EXERCISE OBJECTIVE >> Pull every line with the word "myQuery" out of the entries below.

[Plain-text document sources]

####################

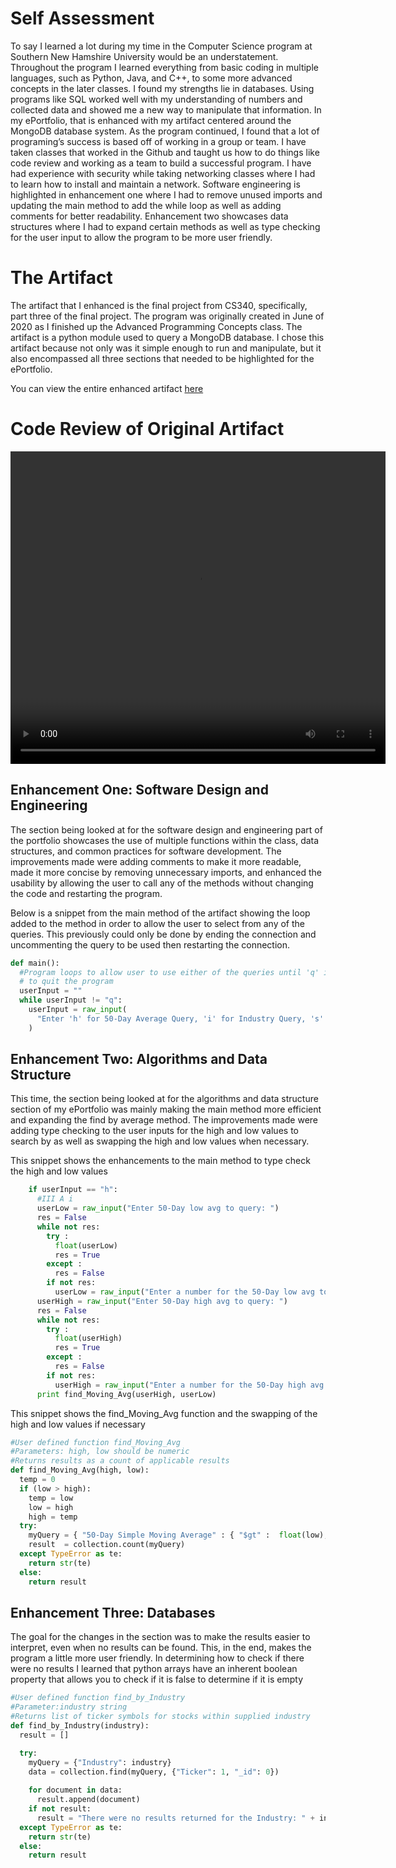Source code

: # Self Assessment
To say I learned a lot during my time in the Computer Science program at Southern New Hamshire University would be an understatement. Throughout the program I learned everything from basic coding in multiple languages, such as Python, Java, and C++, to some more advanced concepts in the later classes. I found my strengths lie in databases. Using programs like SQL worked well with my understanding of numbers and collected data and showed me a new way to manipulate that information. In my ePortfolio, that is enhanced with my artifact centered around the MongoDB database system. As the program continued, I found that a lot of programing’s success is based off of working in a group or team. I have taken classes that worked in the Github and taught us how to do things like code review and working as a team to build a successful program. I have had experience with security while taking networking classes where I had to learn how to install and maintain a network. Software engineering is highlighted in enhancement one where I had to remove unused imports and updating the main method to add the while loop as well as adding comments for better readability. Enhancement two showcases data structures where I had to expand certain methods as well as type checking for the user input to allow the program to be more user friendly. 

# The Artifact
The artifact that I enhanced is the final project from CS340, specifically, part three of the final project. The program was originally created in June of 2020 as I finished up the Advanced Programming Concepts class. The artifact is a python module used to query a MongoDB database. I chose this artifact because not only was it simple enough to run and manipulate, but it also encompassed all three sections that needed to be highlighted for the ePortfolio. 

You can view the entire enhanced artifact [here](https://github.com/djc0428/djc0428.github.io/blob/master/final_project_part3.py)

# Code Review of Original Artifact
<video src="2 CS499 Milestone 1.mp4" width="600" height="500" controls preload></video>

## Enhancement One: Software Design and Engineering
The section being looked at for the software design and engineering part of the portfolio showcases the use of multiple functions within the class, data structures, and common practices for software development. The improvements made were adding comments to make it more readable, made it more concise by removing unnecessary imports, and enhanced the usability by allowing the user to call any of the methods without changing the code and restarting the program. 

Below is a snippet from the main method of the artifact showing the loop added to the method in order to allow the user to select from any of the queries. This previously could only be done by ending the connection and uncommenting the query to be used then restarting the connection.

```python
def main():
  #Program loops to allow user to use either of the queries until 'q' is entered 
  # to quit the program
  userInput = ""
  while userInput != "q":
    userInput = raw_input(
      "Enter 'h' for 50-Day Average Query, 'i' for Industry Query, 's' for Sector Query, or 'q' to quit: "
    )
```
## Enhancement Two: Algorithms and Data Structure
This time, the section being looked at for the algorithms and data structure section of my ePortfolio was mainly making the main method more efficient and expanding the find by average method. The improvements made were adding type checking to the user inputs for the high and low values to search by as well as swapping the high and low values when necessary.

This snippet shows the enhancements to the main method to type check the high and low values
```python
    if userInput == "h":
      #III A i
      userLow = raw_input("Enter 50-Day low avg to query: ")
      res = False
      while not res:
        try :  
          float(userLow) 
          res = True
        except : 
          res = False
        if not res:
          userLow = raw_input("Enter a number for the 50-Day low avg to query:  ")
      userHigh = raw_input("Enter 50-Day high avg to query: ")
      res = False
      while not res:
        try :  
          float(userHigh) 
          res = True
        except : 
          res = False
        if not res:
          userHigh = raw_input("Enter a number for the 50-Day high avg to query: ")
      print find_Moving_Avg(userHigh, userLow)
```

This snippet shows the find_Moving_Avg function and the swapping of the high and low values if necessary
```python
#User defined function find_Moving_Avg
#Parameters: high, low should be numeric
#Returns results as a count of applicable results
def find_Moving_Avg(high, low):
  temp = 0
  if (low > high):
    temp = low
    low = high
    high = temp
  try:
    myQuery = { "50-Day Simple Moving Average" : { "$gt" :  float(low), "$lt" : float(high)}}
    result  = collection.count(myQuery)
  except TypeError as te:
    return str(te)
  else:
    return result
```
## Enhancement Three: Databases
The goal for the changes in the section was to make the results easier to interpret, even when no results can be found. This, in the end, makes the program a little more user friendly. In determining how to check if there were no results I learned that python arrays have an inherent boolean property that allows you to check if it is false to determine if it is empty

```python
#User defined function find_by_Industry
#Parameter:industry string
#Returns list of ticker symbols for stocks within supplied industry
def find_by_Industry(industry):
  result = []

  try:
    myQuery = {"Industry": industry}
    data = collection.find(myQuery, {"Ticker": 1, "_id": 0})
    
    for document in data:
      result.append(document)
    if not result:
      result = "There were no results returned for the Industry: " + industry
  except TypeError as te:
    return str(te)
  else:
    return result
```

####################

ANSWER TO THIS PROBLEM >>
    myQuery = { "50-Day Simple Moving Average" : { "$gt" :  float(low), "$lt" : float(high)}}
    result  = collection.count(myQuery)
    myQuery = {"Industry": industry}
    data = collection.find(myQuery, {"Ticker": 1, "_id": 0})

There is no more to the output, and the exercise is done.